- Exercise directions: Starting from the line that holds "While CrewAI offers", print each remaining line of the entries exactly, ending with the last.

++++

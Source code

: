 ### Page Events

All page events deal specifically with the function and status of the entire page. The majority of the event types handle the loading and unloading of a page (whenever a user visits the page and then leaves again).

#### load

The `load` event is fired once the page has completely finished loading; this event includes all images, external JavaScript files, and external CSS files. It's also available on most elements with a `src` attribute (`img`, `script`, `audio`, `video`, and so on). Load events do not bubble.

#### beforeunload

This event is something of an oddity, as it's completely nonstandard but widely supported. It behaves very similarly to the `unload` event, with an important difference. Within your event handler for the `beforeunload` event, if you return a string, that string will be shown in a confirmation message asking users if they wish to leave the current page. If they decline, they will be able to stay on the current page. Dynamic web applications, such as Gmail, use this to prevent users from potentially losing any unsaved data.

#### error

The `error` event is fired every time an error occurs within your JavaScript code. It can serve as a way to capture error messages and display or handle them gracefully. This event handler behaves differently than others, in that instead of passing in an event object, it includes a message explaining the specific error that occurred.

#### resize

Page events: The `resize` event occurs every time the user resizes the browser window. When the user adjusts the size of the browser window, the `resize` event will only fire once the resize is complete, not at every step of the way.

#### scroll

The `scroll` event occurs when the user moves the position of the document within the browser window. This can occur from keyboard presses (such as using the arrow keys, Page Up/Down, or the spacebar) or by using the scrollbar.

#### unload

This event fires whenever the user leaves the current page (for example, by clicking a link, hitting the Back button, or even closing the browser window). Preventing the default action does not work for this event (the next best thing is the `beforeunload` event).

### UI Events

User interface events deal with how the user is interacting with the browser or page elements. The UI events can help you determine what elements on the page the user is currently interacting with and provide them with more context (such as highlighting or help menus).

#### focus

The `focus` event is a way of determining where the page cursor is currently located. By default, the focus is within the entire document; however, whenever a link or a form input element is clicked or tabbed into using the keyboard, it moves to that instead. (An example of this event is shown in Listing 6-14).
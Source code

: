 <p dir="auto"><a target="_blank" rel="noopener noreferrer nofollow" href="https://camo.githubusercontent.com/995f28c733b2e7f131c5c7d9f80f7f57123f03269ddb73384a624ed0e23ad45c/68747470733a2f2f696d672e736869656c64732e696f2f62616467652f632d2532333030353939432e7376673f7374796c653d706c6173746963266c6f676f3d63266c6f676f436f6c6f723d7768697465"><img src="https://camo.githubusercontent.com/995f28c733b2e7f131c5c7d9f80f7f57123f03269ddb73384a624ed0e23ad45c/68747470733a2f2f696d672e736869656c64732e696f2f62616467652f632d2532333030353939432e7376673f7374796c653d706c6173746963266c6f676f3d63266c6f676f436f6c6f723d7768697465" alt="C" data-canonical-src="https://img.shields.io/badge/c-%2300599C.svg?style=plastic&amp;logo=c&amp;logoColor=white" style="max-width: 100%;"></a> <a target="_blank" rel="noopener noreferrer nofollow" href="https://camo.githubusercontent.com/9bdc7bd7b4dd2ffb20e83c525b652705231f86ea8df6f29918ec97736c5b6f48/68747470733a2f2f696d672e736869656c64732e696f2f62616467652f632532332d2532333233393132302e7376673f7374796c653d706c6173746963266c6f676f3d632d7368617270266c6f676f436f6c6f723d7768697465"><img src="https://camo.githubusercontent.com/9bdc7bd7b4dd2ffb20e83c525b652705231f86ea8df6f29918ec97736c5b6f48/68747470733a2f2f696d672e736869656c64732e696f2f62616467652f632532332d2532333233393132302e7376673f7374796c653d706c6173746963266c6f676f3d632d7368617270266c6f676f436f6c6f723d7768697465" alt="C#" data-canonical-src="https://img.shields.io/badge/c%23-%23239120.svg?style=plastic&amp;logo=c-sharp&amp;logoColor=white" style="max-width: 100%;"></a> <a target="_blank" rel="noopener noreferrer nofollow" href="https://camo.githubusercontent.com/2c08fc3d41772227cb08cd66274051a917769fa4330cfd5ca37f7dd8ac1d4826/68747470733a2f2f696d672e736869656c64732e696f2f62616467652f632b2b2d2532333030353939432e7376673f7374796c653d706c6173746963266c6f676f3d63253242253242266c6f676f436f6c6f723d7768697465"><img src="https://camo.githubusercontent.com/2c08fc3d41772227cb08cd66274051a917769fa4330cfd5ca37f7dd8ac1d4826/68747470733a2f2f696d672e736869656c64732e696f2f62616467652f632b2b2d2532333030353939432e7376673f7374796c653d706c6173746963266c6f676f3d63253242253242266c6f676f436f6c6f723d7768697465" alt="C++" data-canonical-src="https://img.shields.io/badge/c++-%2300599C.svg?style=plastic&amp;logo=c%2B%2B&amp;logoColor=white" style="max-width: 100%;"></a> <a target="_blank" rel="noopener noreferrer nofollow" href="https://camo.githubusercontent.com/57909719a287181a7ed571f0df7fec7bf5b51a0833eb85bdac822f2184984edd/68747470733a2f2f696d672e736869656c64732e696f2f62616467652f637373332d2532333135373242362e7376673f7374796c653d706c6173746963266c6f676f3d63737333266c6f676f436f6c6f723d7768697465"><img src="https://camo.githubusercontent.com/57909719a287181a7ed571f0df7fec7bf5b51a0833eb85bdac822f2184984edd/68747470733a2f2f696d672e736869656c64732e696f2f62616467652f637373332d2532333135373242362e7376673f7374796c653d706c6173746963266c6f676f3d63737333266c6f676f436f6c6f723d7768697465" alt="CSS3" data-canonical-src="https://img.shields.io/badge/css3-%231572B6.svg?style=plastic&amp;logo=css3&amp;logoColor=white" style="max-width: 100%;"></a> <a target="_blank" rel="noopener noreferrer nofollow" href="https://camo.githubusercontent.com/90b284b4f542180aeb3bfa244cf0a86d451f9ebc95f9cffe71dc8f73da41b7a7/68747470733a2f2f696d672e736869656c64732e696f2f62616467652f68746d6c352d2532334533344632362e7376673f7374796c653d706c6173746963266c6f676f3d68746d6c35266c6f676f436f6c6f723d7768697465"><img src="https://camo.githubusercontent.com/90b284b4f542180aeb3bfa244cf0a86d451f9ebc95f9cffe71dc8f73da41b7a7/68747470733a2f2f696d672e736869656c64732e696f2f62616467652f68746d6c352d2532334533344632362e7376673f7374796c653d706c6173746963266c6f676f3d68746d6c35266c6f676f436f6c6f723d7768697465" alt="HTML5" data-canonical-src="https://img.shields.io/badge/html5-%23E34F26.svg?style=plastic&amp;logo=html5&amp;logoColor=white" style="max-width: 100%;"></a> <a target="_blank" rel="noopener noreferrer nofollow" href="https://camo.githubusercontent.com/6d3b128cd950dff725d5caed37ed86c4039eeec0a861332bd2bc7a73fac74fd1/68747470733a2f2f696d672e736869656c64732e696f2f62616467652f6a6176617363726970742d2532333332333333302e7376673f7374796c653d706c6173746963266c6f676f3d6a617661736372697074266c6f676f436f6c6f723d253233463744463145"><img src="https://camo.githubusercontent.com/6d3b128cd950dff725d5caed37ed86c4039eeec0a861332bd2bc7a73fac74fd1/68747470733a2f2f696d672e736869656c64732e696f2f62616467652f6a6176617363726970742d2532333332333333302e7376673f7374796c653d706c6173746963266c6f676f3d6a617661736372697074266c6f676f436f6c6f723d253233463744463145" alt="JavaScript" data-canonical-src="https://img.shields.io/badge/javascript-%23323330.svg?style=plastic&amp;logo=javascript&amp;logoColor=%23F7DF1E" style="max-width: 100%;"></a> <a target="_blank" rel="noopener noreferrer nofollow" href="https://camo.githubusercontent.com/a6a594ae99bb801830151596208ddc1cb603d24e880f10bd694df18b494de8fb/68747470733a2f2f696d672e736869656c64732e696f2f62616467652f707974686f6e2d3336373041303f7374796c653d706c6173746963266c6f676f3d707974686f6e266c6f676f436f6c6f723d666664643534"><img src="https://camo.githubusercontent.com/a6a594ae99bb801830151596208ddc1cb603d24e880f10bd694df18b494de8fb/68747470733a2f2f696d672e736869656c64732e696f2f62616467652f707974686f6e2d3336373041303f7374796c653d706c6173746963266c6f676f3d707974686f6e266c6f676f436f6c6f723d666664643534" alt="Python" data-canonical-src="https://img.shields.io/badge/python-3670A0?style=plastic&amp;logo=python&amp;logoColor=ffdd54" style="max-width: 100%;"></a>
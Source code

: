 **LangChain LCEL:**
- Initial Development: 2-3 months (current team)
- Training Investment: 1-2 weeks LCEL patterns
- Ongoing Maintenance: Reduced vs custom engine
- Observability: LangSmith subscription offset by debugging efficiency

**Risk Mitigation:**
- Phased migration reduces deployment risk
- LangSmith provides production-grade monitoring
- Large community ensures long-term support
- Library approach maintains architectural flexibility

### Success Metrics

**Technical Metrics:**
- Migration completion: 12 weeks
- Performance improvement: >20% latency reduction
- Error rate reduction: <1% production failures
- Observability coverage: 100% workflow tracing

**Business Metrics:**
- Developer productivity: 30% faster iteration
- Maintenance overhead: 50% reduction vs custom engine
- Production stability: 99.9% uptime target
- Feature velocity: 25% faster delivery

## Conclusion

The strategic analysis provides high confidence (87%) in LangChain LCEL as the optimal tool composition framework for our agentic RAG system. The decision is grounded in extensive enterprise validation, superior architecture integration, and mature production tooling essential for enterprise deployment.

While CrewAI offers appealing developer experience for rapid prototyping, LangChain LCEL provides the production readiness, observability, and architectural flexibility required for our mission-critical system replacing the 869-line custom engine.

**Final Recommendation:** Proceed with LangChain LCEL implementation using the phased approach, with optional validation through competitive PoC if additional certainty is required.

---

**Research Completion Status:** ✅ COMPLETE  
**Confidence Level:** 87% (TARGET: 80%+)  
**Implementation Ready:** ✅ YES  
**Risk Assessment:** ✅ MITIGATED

++++

- Output for this task:
While CrewAI offers appealing developer experience for rapid prototyping, LangChain LCEL provides the production readiness, observability, and architectural flexibility required for our mission-critical system replacing the 869-line custom engine.

**Final Recommendation:** Proceed with LangChain LCEL implementation using the phased approach, with optional validation through competitive PoC if additional certainty is required.

---

**Research Completion Status:** ✅ COMPLETE  
**Confidence Level:** 87% (TARGET: 80%+)  
**Implementation Ready:** ✅ YES  
**Risk Assessment:** ✅ MITIGATED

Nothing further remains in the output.